Exercise goal: Please repeat the records exactly, keeping the pictures out.

Records for this exercise:

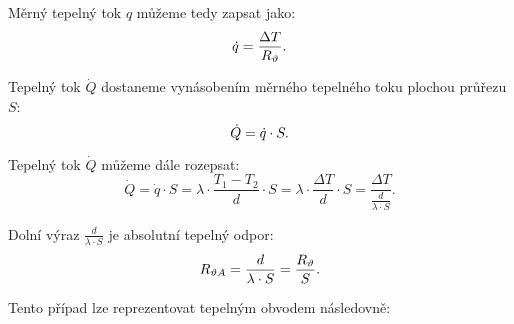 \documentclass{article}
\begin{document}
Měrný tepelný tok $q$ můžeme tedy zapsat jako:
\begin{equation}
    \dot{q} = \frac{\Delta T}{R_{\vartheta}}.
    \unit{(\ueqWandMinvsq)}
\end{equation}

Tepelný tok $\dot{Q}$ dostaneme vynásobením měrného tepelného toku plochou průřezu $S$:
\begin{equation}
    \dot{Q} = \dot{q} \cdot S.
    \unit{(\ueqW)}
\end{equation}

Tepelný tok $\dot{Q}$ můžeme dále rozepsat:
$$
    \dot{Q} = \dot{q} \cdot S = \lambda \cdot \frac{T_1 - T_2}{d} \cdot S = \lambda \cdot \frac{\Delta T}{d} \cdot S = \frac{\Delta T}{\frac{d}{\lambda \cdot S}}.
$$

Dolní výraz $\frac{d}{\lambda \cdot S}$ je absolutní tepelný odpor:
\begin{equation}
    R_{\vartheta A} = \frac{d}{\lambda \cdot S} = \frac{R_{\vartheta}}{S}.
    \unit{(\ueqKandWinv)}
\end{equation}

Tento případ lze reprezentovat tepelným obvodem následovně:
\begin{center}
\end{center}
\end{document}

Completed task:
 \documentclass{article}
\begin{document}
Měrný tepelný tok $q$ můžeme tedy zapsat jako:
\begin{equation}
    \dot{q} = \frac{\Delta T}{R_{\vartheta}}.
    \unit{(\ueqWandMinvsq)}
\end{equation}

Tepelný tok $\dot{Q}$ dostaneme vynásobením měrného tepelného toku plochou průřezu $S$:
\begin{equation}
    \dot{Q} = \dot{q} \cdot S.
    \unit{(\ueqW)}
\end{equation}

Tepelný tok $\dot{Q}$ můžeme dále rozepsat:
$$
    \dot{Q} = \dot{q} \cdot S = \lambda \cdot \frac{T_1 - T_2}{d} \cdot S = \lambda \cdot \frac{\Delta T}{d} \cdot S = \frac{\Delta T}{\frac{d}{\lambda \cdot S}}.
$$

Dolní výraz $\frac{d}{\lambda \cdot S}$ je absolutní tepelný odpor:
\begin{equation}
    R_{\vartheta A} = \frac{d}{\lambda \cdot S} = \frac{R_{\vartheta}}{S}.
    \unit{(\ueqKandWinv)}
\end{equation}

Tento případ lze reprezentovat tepelným obvodem následovně:
\begin{center}
\end{center}
\end{document}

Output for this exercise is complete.